**EXERCISE REQUIREMENTS**
On every line of the listing, check for "deps"; copy the lines that have it.

**DATA SUPPLIED**
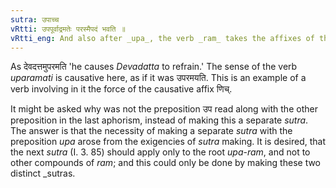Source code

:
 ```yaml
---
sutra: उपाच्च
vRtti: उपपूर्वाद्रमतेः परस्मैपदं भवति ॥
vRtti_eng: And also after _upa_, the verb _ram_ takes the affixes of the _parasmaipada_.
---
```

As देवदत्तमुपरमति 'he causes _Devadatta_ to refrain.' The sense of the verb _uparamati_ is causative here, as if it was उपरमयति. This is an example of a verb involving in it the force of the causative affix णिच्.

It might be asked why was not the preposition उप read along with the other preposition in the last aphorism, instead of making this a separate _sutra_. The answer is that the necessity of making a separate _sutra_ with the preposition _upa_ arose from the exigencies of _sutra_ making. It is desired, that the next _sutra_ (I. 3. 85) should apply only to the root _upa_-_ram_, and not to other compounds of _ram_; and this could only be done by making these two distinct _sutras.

---

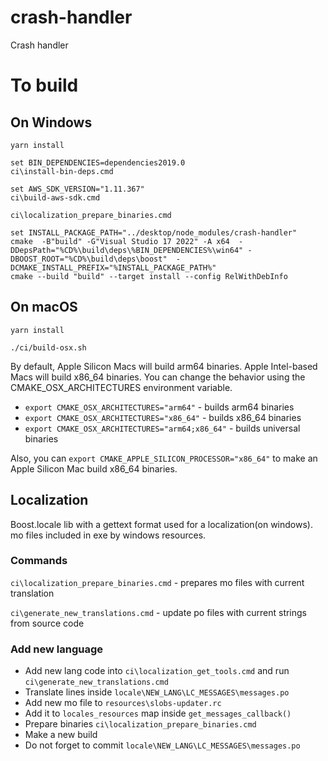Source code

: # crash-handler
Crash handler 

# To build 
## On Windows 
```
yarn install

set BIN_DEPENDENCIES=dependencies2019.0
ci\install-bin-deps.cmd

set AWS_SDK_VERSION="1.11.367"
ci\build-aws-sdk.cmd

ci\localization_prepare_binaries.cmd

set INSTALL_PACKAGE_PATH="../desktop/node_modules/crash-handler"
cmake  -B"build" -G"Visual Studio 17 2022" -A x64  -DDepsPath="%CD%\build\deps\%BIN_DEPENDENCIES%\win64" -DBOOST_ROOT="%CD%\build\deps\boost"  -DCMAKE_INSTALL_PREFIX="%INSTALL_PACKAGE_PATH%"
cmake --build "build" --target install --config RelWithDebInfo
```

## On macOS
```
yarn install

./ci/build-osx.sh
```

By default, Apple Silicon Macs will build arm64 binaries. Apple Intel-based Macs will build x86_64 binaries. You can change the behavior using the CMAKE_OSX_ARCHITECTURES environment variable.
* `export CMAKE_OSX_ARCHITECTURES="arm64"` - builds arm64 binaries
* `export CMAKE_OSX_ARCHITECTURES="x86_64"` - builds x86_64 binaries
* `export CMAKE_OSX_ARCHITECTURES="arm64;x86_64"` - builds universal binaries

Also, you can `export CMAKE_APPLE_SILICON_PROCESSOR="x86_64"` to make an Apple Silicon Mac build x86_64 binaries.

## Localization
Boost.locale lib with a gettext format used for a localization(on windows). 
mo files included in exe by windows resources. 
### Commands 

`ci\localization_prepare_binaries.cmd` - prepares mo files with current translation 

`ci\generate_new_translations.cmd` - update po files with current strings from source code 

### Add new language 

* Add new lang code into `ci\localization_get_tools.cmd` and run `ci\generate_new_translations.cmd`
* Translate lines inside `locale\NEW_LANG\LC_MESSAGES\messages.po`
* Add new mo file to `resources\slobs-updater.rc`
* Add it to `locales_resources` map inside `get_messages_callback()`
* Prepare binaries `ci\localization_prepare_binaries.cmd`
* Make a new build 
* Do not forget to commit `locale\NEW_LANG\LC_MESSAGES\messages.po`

...

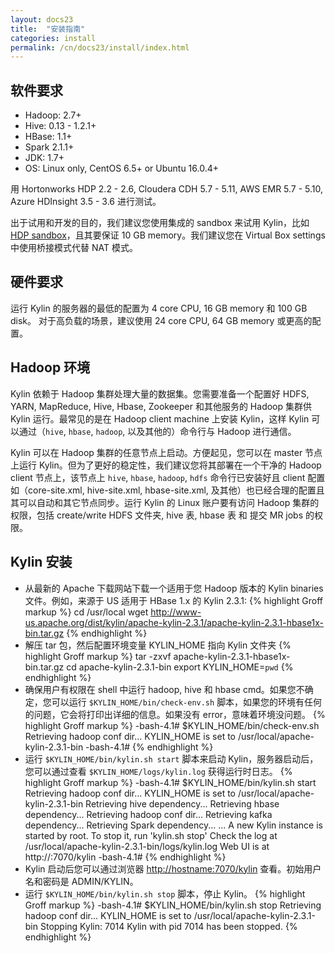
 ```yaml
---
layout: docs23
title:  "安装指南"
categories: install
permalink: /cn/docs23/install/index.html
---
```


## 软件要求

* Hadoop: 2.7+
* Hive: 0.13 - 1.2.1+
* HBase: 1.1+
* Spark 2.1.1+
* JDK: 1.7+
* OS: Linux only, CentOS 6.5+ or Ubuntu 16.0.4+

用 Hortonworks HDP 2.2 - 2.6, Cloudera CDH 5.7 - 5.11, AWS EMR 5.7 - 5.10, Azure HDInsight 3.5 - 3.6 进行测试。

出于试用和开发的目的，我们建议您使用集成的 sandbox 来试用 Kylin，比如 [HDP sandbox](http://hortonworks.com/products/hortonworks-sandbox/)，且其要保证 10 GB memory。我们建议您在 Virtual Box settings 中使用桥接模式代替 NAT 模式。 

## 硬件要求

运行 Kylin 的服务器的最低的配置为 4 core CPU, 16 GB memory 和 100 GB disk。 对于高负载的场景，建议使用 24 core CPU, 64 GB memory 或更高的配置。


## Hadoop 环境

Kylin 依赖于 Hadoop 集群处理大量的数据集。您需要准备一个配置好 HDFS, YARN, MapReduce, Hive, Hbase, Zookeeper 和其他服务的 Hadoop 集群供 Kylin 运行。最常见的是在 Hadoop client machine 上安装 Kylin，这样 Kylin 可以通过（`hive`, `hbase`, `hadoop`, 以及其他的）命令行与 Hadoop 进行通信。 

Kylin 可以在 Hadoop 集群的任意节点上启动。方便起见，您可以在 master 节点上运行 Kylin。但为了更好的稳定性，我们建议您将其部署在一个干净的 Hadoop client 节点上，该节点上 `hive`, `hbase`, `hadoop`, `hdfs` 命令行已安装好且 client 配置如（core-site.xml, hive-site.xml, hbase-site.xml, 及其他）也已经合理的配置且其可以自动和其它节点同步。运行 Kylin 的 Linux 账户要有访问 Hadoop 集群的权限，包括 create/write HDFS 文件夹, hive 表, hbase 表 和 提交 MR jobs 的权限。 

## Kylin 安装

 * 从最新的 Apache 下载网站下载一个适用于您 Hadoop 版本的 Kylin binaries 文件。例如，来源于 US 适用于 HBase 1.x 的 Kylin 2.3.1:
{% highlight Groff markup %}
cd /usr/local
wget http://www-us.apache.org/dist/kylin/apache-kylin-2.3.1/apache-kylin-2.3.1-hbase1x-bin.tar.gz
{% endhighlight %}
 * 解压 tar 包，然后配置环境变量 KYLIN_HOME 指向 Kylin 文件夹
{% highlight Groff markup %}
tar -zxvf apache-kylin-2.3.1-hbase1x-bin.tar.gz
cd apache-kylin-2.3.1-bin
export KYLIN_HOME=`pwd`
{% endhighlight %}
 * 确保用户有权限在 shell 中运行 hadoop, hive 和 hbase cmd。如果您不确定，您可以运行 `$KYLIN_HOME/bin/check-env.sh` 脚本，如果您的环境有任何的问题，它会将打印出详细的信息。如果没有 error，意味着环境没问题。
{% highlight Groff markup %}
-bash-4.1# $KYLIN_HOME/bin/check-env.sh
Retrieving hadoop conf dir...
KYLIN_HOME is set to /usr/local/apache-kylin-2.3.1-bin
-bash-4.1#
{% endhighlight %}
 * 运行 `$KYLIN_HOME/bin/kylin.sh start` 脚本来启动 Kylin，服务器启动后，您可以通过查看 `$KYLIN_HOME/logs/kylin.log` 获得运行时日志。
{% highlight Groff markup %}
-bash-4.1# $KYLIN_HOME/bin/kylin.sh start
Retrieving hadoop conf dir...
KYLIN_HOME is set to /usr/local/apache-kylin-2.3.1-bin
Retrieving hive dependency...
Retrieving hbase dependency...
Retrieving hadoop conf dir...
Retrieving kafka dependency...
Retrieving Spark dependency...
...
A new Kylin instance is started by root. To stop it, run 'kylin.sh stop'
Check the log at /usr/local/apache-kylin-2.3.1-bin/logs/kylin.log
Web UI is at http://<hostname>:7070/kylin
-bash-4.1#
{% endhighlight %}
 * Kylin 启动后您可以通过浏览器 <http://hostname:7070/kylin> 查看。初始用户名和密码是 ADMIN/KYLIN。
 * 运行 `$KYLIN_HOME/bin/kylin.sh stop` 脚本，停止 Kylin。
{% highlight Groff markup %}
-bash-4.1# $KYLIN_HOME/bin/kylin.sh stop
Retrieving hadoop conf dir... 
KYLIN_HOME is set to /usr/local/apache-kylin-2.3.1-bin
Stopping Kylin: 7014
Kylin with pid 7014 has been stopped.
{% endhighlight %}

**FINISHED EXERCISE**
ci\install-bin-deps.cmd
cmake  -B"build" -G"Visual Studio 17 2022" -A x64  -DDepsPath="%CD%\build\deps\%BIN_DEPENDENCIES%\win64" -DBOOST_ROOT="%CD%\build\deps\boost"  -DCMAKE_INSTALL_PREFIX="%INSTALL_PACKAGE_PATH%"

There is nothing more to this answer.